The QSA — your Qualified Security Assessor — shows up for the annual assessment. They want Requirement 10 evidence for one cardholder account number. Six-month lookback. Every access, every actor, every authorization method, every masking decision. They want it for PAN 4111-****-****-1234. They want it within twenty days.
In most stacks, this is a forty-five-day project. Your cardholder access logs are in eight systems. Your payment gateway. Your tokenization service. Your fraud platform. Your call-center recorder. Your data warehouse. Your customer-service tool. Your refunds processor. Your chargeback handler. Reconciling timestamps across eight systems is hard. Reconciling them in a way that the auditor will accept is harder.
And if you miss a single access, the auditor finds it, and you fail PCI. Losing your merchant ability is existential. There's no graceful way to recover from a non-conforming PCI report — you go back into remediation, you lose card-processing capability for the duration, and you accept whatever penalty your acquirer adds.
What Req 10 + Req 11 actually need
The two requirements are tangled. Req 10 wants the access log. Req 11 wants proof that the access controls actually work — not just that the log exists, but that unauthorized reads were prevented from happening.
If your stack has a planner that gates cardholder access at decision time and writes both authorized and denied reads to a chained audit log, Req 10 and Req 11 are evidenced by the same primitive.
The one-query reconstruction
MATCH (pan:CardholderData)
WHERE pan.token = 'tok_4111xxxxxxx1234'
OPTIONAL MATCH (pan)<-[a:ACCESSED]-(actor:User)
WHERE a.ts > datetime() - duration('P6M')
OPTIONAL MATCH (a)-[:AUTHORIZED_BY]->(auth:Method)
OPTIONAL MATCH (a)-[:FOR_PURPOSE]->(p:Purpose)
RETURN pan, collect(a), collect(actor), collect(p)
The tokenized PAN is identified. Six months of access events, each with its actor, its authorization method, and its declared purpose. Forty-two reads by the fraud team for fraud review. Twenty-nine reads by the call center after step-up authentication. Two reads by the refunds processor for chargeback handling. Zero unauthorized. Requirement 10 satisfied in seventy seconds.
The Req 11 proof
The harder question is whether the access controls are actually firing. In a planner-gated system, denied reads are chained too. The chain shows 168 attempted reads that didn't have proper authorization — every one of them blocked at the planner level, never reaching cardholder data. The denials are recorded with the actor, the purpose claim, the missing authorization. Req 11 is evidenced by the same chain that evidences Req 10.
The CDE boundary walk
The third question is where the PAN flowed through. The lineage walk shows tokenization, masking, the fraud model, storage. Each hop signed at write. The cardholder-data environment boundary is provably enforced — no PAN ever exits the CDE.

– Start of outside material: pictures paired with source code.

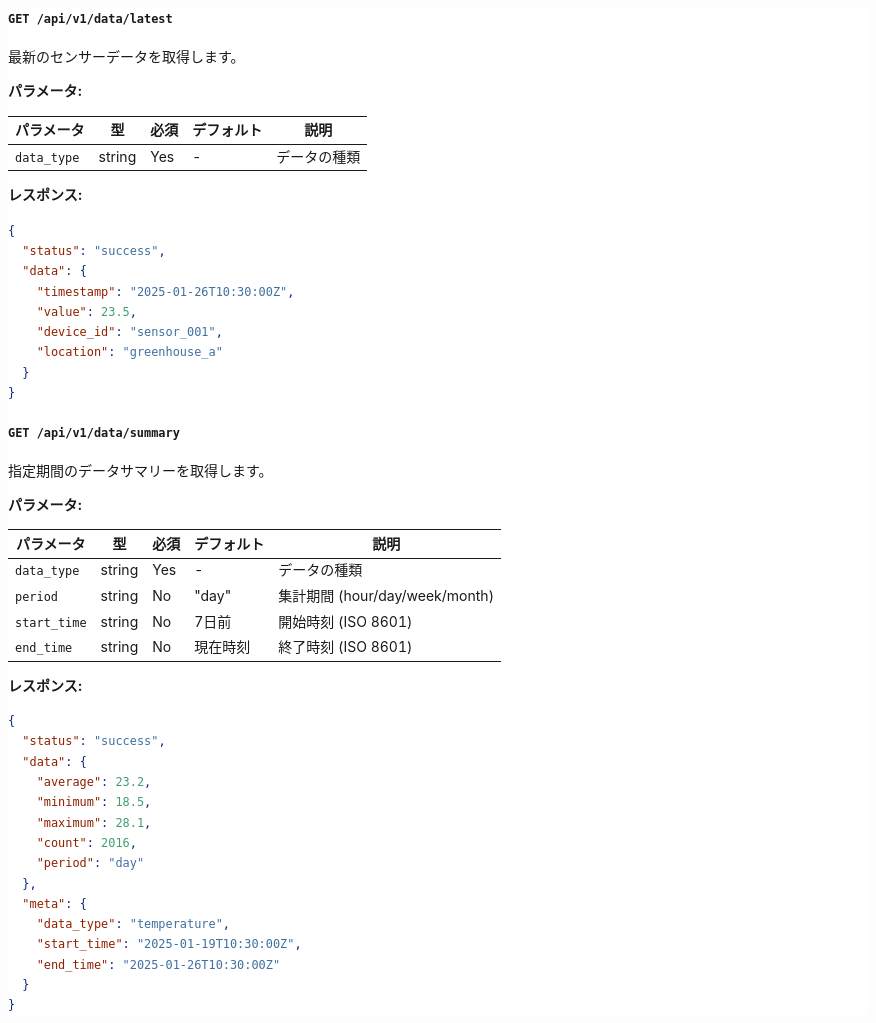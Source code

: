 #### `GET /api/v1/data/latest`

最新のセンサーデータを取得します。

**パラメータ:**

| パラメータ | 型 | 必須 | デフォルト | 説明 |
|-----------|---|------|-----------|------|
| `data_type` | string | Yes | - | データの種類 |

**レスポンス:**
```json
{
  "status": "success",
  "data": {
    "timestamp": "2025-01-26T10:30:00Z",
    "value": 23.5,
    "device_id": "sensor_001",
    "location": "greenhouse_a"
  }
}
```

#### `GET /api/v1/data/summary`

指定期間のデータサマリーを取得します。

**パラメータ:**

| パラメータ | 型 | 必須 | デフォルト | 説明 |
|-----------|---|------|-----------|------|
| `data_type` | string | Yes | - | データの種類 |
| `period` | string | No | "day" | 集計期間 (hour/day/week/month) |
| `start_time` | string | No | 7日前 | 開始時刻 (ISO 8601) |
| `end_time` | string | No | 現在時刻 | 終了時刻 (ISO 8601) |

**レスポンス:**
```json
{
  "status": "success",
  "data": {
    "average": 23.2,
    "minimum": 18.5,
    "maximum": 28.1,
    "count": 2016,
    "period": "day"
  },
  "meta": {
    "data_type": "temperature",
    "start_time": "2025-01-19T10:30:00Z",
    "end_time": "2025-01-26T10:30:00Z"
  }
}
```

The GDPR + PCI dual compliance
The trickiest moment in PCI is when GDPR shows up too. A customer asks for their data deleted under privacy law. But PCI requires retention of cardholder access logs for fraud investigation. Most stacks have to violate one or the other.
Crypto-shred resolves it. Destroy the customer's per-subject encryption key. The PII becomes ciphertext nobody can read. The tokenized PAN chain stays intact for PCI retention. Both standards, honored.
The numbers
A forty-five-day, $80,000 evidence reconciliation project becomes a seventy-second query. Req 10 + 11 + 12 evidenced together. Your annual assessment scores compliant on every relevant control. No remediation. No fee uplift. No existential risk to your card-processing capability.